Hubbard AK, Neyret-Kahn H, Müller-Nurasiyd M, Löw D, Strauch K, Lee OW, Raduski AR, Yang T, Zhou W, Stratton EW, Jay O, Grossetête S, Song AJ, Dutta D, Hutchinson AA, Hicks BD, Manning M, Liu J, Boyce C, Hartmann W, Dirksen U, Kulozik AE, Metzler M, Krumbholz M, Teumer A, Völzke H, Völker U, Schiffman JD, Khan J, Hudson MM, Ness KK, Wang Z, Janeway KA, Lupo PJ, Spector LG, Huang WY, Moore SC, Chanock SJ, Grünewald TGP, Delattre O, Machiela MJ. Genome-wide association study meta-analysis identifies susceptibility loci informing Ewing sarcoma etiology and potential mechanisms of risk. medRxiv. 2026 Feb 9;. doi: 10.64898/2026.02.06.26345779. PubMed PMID: 41728338; PubMed Central PMCID: PMC12919121.
Study ID Citation
Abstract
Ewing sarcoma (EwS) is a rare, aggressive pediatric malignancy driven by FET::ETS family fusions (EWSR1::FLI1 in >85% of cases) with no established environmental risk factors.

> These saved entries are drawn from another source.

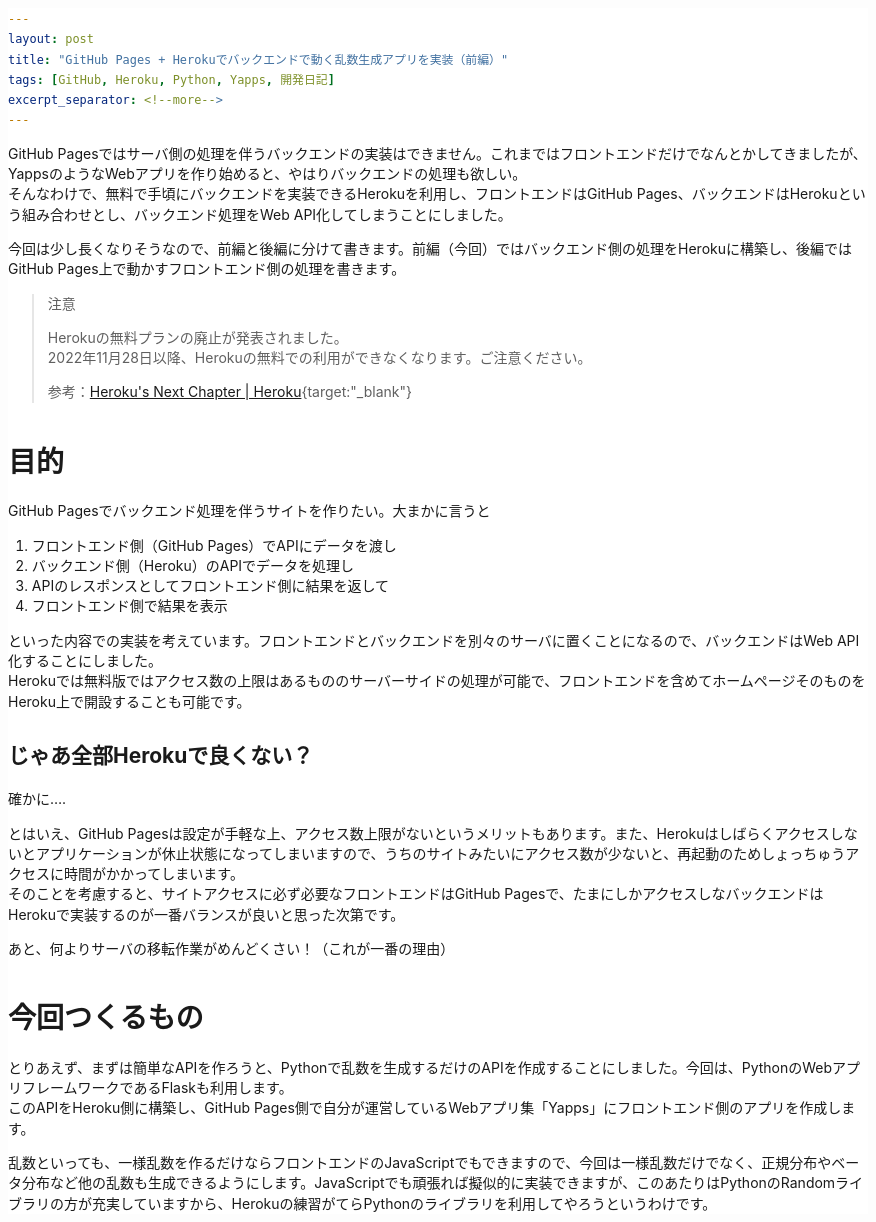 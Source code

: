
 ```yaml
---
layout: post
title: "GitHub Pages + Herokuでバックエンドで動く乱数生成アプリを実装（前編）"
tags: [GitHub, Heroku, Python, Yapps, 開発日記]
excerpt_separator: <!--more-->
---
```


GitHub Pagesではサーバ側の処理を伴うバックエンドの実装はできません。これまではフロントエンドだけでなんとかしてきましたが、YappsのようなWebアプリを作り始めると、やはりバックエンドの処理も欲しい。  
そんなわけで、無料で手頃にバックエンドを実装できるHerokuを利用し、フロントエンドはGitHub Pages、バックエンドはHerokuという組み合わせとし、バックエンド処理をWeb API化してしまうことにしました。

  

今回は少し長くなりそうなので、前編と後編に分けて書きます。前編（今回）ではバックエンド側の処理をHerokuに構築し、後編ではGitHub Pages上で動かすフロントエンド側の処理を書きます。

> 注意  
>
> Herokuの無料プランの廃止が発表されました。  
> 2022年11月28日以降、Herokuの無料での利用ができなくなります。ご注意ください。  
>
> 参考：[Heroku's Next Chapter \| Heroku](https://blog.heroku.com/next-chapter){target:"_blank"}

# 目的

GitHub Pagesでバックエンド処理を伴うサイトを作りたい。大まかに言うと

1. フロントエンド側（GitHub Pages）でAPIにデータを渡し
2. バックエンド側（Heroku）のAPIでデータを処理し
3. APIのレスポンスとしてフロントエンド側に結果を返して
4. フロントエンド側で結果を表示

といった内容での実装を考えています。フロントエンドとバックエンドを別々のサーバに置くことになるので、バックエンドはWeb API化することにしました。  
Herokuでは無料版ではアクセス数の上限はあるもののサーバーサイドの処理が可能で、フロントエンドを含めてホームページそのものをHeroku上で開設することも可能です。

## じゃあ全部Herokuで良くない？

確かに…. 

とはいえ、GitHub Pagesは設定が手軽な上、アクセス数上限がないというメリットもあります。また、Herokuはしばらくアクセスしないとアプリケーションが休止状態になってしまいますので、うちのサイトみたいにアクセス数が少ないと、再起動のためしょっちゅうアクセスに時間がかかってしまいます。  
そのことを考慮すると、サイトアクセスに必ず必要なフロントエンドはGitHub Pagesで、たまにしかアクセスしなバックエンドはHerokuで実装するのが一番バランスが良いと思った次第です。  

あと、何よりサーバの移転作業がめんどくさい！（これが一番の理由）

# 今回つくるもの

とりあえず、まずは簡単なAPIを作ろうと、Pythonで乱数を生成するだけのAPIを作成することにしました。今回は、PythonのWebアプリフレームワークであるFlaskも利用します。  
このAPIをHeroku側に構築し、GitHub Pages側で自分が運営しているWebアプリ集「Yapps」にフロントエンド側のアプリを作成します。  

乱数といっても、一様乱数を作るだけならフロントエンドのJavaScriptでもできますので、今回は一様乱数だけでなく、正規分布やベータ分布など他の乱数も生成できるようにします。JavaScriptでも頑張れば擬似的に実装できますが、このあたりはPythonのRandomライブラリの方が充実していますから、Herokuの練習がてらPythonのライブラリを利用してやろうというわけです。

To investigate germline predisposition, we analyzed 2,014 EwS cases and 10,525 cancer-free controls in a two-stage analysis that combined an international genome-wide association study and a case parent trio study. The combined meta-analysis identified 18 variants at 14 susceptibility loci (9 novel, 5 replicated) with moderate effect sizes (odds ratios≥1.25). Integrative analyses of the EwS loci revealed enrichment of expanded GGAA microsatellites, with evidence for binding of the EWSR1::FLI1 chimeric oncogenic activator. EWSR1::ETS knockdown in EwS cell lines resulted in dysregulated genes at susceptibility loci related to skeletal/muscle development, RNA binding/processing, and chromatin regulation. Our findings provide insights into the inherited component of EwS, highlighting a genetic architecture in which common germline variations with moderate effects interact with somatic EWSR1::FLI1 fusions to promote sarcomagenesis by dysregulating local genes.